May 6, 20196 yr How to calculate insulin glucose ratio?. Insulin reported as microIU/L and glucose as mg/dl.do u need to convert insulin to picomll/l or glucose to mol/Lt, before putting the ratio? The reference value said as<.2 normal and >.4 abnormal is without unit conversion or what? Do u take insulin levels only during hypoglycemia or induced hypoglycemia to detect hyper insulin em is.
May 7, 20196 yr The use of a ratio without units implies that both quantities should be in the same units before taking their ratio. which units you choose to use is irrelevant. The purpose of the ratio is to detect inappropriately high insulin levels during hypoglycemia.
May 15, 20196 yr Author Hi,thanks for reply.That is not possible. Insulin is in microiu and even if converted glucose will be milli mol/L.if you are using such ratio, explain how you are using and cutoffs or kindly give reference.
May 18, 20196 yr I have never found the need to use the quantitative ratio of insulin and glucose concentrations (and I assure you, your lab is measuring an insulin concentration in the samples you provide. If you are getting reports of insulin levels that are not concentrations you need to call your lab director). https://www.ncbi.nlm.nih.gov/pmc/articles/PMC4141553/ is a review that discusses one demonstration of a modified ratio as well as its limitations, though not in neonatal data.

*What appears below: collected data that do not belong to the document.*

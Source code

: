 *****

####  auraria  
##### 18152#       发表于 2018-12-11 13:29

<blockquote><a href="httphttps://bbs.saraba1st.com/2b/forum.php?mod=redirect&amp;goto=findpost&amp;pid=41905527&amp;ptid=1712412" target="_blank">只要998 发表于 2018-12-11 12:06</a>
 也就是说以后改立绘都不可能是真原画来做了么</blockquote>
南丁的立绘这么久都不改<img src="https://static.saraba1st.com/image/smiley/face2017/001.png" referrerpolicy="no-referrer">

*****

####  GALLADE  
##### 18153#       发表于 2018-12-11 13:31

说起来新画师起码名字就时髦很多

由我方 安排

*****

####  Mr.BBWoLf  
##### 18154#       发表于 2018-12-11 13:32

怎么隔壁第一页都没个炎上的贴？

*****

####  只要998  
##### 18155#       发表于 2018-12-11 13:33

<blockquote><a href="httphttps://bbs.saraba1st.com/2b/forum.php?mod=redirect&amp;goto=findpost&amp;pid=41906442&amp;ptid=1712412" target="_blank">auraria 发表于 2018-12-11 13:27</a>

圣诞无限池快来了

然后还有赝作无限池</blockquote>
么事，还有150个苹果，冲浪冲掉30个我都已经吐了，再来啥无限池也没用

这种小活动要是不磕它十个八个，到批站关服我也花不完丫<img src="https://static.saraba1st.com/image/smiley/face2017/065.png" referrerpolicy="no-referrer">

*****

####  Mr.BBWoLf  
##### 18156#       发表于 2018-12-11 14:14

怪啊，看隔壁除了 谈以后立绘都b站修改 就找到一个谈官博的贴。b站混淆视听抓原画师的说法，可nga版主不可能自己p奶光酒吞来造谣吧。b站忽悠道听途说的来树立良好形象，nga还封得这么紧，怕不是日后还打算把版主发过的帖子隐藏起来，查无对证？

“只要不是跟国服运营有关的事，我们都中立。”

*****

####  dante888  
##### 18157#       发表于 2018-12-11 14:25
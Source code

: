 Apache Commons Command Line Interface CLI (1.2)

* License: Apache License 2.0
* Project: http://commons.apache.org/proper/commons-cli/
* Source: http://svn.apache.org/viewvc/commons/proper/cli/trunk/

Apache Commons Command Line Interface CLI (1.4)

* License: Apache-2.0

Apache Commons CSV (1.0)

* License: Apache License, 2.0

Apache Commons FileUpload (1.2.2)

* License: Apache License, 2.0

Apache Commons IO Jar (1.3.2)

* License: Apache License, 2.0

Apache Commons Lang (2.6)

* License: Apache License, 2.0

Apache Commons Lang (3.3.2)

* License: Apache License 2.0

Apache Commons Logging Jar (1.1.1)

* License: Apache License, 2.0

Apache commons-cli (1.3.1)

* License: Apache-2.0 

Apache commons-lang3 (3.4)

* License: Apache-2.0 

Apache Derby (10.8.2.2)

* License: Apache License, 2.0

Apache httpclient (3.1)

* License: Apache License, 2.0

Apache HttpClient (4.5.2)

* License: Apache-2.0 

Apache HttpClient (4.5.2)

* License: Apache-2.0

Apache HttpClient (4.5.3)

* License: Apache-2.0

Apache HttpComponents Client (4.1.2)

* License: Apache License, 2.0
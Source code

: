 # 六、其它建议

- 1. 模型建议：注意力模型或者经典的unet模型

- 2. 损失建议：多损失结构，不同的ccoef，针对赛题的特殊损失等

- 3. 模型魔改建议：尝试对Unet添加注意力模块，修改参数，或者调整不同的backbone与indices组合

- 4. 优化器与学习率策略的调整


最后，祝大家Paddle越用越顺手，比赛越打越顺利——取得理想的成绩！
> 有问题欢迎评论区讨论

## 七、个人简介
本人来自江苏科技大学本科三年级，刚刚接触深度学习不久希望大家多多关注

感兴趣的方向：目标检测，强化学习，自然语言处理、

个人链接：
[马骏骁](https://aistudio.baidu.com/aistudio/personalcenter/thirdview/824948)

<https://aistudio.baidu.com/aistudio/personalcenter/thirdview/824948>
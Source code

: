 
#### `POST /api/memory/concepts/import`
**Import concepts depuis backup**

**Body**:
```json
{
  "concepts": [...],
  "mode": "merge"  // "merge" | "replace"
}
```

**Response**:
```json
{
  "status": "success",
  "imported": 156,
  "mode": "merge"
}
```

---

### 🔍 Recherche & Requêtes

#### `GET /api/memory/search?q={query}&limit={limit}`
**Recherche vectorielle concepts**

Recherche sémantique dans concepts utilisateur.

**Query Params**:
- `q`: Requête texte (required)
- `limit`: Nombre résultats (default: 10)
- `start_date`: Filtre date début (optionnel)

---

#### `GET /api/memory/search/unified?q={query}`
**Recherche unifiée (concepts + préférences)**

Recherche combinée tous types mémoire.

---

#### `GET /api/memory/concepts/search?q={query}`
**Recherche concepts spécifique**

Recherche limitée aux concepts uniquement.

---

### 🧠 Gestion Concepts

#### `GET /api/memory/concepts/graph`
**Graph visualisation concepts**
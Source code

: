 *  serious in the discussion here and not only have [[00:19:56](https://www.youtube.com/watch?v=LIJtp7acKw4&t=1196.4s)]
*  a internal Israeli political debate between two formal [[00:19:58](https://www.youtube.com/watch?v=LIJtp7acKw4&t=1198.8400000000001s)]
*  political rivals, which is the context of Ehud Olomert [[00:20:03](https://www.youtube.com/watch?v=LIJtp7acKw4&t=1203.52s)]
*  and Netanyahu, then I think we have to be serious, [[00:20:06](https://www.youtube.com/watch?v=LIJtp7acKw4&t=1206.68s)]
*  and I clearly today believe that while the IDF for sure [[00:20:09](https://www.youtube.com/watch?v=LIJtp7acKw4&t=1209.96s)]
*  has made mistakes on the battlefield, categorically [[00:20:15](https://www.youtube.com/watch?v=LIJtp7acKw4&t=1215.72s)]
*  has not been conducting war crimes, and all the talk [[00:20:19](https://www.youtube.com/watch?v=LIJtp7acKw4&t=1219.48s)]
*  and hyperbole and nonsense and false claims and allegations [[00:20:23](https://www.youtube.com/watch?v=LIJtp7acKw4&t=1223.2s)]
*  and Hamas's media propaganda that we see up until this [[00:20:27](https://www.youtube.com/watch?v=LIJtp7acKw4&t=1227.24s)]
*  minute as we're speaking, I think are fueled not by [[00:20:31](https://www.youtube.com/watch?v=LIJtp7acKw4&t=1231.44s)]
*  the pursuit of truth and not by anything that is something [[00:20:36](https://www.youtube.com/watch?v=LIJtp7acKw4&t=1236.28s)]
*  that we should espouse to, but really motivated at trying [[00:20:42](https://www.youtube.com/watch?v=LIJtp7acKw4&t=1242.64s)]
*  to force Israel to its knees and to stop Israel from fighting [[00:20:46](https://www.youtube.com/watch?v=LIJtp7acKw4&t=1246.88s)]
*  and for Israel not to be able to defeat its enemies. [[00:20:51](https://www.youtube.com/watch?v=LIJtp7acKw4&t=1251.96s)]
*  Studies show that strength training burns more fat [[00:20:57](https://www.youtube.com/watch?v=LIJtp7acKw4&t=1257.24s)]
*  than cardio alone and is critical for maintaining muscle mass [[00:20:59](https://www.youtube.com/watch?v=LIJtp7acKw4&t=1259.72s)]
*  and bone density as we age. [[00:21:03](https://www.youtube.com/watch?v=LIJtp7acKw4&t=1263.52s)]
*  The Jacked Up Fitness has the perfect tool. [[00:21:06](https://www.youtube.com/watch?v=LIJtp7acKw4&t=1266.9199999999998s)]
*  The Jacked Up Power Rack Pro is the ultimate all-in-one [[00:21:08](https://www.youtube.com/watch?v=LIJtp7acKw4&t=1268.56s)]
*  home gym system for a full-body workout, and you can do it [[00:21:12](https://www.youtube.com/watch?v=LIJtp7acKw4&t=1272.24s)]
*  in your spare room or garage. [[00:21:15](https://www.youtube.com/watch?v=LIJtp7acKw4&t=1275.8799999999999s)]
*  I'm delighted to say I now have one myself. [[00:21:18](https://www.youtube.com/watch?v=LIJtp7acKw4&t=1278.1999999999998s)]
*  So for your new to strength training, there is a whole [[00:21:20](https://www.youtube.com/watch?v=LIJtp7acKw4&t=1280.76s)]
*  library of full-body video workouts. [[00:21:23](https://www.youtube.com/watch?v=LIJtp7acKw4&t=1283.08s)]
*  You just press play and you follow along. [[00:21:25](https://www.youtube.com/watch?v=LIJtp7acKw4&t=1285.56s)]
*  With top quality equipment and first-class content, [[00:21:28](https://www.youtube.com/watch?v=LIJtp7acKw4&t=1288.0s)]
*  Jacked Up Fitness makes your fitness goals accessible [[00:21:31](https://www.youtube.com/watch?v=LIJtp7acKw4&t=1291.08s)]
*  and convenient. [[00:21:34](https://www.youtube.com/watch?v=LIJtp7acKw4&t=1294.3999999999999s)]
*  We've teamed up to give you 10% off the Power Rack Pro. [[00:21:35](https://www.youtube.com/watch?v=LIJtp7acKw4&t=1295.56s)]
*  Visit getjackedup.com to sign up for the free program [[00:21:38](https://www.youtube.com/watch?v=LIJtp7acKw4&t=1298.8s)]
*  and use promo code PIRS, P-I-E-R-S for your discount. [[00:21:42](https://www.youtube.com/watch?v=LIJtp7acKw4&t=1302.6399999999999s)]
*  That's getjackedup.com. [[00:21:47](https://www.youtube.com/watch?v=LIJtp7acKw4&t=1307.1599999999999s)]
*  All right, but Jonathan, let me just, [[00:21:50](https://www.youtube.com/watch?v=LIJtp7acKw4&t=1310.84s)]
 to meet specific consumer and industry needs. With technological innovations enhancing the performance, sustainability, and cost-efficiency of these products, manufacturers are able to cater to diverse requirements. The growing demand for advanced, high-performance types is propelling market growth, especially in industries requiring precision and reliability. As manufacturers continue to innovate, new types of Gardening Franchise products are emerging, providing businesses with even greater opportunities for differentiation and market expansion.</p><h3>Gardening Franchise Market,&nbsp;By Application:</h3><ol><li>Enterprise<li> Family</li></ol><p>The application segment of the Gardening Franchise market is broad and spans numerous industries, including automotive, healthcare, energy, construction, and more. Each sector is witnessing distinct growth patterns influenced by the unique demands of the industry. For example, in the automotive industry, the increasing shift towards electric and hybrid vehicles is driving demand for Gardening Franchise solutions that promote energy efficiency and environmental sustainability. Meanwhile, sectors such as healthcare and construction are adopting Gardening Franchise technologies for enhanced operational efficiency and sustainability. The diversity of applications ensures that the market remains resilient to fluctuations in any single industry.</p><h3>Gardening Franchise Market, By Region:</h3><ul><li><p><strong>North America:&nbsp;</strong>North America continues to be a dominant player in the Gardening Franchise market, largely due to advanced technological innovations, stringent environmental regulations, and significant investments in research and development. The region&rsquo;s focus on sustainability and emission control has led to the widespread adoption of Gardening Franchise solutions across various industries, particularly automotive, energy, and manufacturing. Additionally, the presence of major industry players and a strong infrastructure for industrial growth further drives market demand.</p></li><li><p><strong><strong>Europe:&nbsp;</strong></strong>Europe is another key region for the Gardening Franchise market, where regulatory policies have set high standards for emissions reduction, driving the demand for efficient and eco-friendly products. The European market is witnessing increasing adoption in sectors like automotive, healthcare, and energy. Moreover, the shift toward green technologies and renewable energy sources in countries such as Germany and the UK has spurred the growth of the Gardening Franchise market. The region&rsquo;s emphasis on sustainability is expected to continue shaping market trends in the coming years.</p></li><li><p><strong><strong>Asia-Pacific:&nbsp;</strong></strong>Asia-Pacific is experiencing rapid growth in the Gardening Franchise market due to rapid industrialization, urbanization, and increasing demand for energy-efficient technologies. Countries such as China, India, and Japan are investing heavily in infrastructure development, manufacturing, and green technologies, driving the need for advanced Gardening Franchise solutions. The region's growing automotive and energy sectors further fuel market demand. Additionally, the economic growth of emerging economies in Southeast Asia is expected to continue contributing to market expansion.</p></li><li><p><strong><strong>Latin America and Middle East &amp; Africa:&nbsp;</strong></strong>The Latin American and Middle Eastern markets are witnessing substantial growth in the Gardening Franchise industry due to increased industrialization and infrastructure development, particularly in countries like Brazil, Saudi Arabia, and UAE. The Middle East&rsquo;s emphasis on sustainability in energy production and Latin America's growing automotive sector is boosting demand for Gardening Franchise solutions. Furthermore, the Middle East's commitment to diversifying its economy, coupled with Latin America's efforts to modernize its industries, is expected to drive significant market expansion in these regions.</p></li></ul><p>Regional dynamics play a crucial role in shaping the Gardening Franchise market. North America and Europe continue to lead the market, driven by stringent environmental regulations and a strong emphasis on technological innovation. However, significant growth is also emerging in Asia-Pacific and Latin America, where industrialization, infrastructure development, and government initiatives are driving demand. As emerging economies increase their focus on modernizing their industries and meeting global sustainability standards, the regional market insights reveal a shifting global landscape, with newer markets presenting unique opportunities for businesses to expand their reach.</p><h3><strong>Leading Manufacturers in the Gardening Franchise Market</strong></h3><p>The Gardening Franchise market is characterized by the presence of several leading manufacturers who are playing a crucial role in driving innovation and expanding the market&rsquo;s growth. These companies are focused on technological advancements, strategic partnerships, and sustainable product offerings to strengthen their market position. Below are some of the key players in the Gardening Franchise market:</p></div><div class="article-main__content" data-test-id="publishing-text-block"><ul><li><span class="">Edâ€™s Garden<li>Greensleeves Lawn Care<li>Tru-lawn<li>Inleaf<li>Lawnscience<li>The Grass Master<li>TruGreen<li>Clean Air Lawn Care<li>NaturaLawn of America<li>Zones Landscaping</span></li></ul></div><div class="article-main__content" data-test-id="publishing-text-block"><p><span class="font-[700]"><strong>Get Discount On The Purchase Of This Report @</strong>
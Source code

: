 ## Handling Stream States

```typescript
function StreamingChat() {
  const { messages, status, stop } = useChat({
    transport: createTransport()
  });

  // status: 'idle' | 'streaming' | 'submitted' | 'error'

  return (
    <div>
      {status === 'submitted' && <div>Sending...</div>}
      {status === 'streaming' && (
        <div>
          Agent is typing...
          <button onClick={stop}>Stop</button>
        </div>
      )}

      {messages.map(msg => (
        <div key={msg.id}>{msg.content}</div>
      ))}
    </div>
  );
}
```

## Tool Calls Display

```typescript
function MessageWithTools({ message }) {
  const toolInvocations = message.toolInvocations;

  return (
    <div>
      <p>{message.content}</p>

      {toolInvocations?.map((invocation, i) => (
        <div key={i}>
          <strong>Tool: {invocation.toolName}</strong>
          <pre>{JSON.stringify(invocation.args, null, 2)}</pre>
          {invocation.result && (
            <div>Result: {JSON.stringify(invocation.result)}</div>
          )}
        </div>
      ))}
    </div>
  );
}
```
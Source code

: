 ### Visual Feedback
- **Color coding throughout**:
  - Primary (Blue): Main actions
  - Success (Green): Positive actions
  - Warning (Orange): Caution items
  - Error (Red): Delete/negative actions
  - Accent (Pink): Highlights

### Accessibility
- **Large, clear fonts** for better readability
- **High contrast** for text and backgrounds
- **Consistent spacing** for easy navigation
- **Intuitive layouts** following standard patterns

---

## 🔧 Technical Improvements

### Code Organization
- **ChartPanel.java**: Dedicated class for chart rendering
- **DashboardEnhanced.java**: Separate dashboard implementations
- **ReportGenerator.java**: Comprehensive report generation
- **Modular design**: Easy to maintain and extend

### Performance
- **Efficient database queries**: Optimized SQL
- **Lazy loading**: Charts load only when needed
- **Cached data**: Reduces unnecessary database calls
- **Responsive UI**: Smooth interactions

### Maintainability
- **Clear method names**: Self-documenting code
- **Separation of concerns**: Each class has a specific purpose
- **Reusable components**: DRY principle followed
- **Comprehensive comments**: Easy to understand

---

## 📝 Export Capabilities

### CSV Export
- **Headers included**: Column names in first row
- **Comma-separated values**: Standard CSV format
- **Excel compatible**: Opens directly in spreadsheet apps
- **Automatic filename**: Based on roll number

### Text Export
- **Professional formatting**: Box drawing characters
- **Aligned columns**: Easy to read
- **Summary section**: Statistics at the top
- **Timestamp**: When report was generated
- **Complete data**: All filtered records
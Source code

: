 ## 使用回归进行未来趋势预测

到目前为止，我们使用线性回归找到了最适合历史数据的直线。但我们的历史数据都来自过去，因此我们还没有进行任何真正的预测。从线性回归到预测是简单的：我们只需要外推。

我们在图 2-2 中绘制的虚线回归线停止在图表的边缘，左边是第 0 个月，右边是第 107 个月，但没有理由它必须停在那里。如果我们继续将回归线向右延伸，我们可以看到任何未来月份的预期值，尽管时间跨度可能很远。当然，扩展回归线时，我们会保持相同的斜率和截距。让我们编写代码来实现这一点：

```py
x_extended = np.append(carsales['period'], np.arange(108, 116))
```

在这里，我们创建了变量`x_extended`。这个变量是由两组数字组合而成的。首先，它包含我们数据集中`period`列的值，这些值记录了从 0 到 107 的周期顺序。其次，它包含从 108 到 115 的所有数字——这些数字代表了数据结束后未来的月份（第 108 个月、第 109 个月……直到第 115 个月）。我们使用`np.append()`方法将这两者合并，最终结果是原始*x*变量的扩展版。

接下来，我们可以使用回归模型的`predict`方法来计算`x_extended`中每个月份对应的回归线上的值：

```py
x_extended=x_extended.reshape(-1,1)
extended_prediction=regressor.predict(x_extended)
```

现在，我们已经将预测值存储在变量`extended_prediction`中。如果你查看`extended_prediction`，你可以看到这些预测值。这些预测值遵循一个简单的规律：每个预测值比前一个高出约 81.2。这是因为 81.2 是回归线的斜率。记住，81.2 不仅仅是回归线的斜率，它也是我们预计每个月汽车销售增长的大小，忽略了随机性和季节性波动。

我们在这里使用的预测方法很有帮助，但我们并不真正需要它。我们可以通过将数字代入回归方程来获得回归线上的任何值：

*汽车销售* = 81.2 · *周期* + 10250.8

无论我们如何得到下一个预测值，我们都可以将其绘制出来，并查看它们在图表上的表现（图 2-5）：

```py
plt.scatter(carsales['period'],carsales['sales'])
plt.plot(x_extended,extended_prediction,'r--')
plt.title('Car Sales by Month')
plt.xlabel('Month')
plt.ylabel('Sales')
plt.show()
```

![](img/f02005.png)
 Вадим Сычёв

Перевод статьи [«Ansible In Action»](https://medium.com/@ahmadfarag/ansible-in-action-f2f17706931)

May 22, 20196 yr Hi 99ers, Conversely may I enquire whether any members have encountered the scenario of a premmie who has successfully reached full enteral feeds but remains hyperglycaemic with blood sugars consistently over 13/14 ? What further investigations may be revealing? Thank you in advance Alistair
May 27, 20196 yr On 5/22/2019 at 11:03 AM, ali said: Hi 99ers, Conversely may I enquire whether any members have encountered the scenario of a premmie who has successfully reached full enteral feeds but remains hyperglycaemic with blood sugars consistently over 13/14 ? What further investigations may be revealing? Thank you in advance Alistair I've never seen this, but my first instinct would be to work the child up for diabetes (assuming this isn't sepsis or iatrogenic). If a biochemical diagnosis was not immediately obvious and you are in the UK, I would see if the genomic medicine service in Cambridge would accept your patient for neonatal whole genome sequencing. In terms of actually lowering the blood glucose, you could try increasing protein intake (if calories are adequate already, you could even reduce carbohydrate calories). Branched chain AAs are a key signal for energy balance and can stimulate a more robust insulin.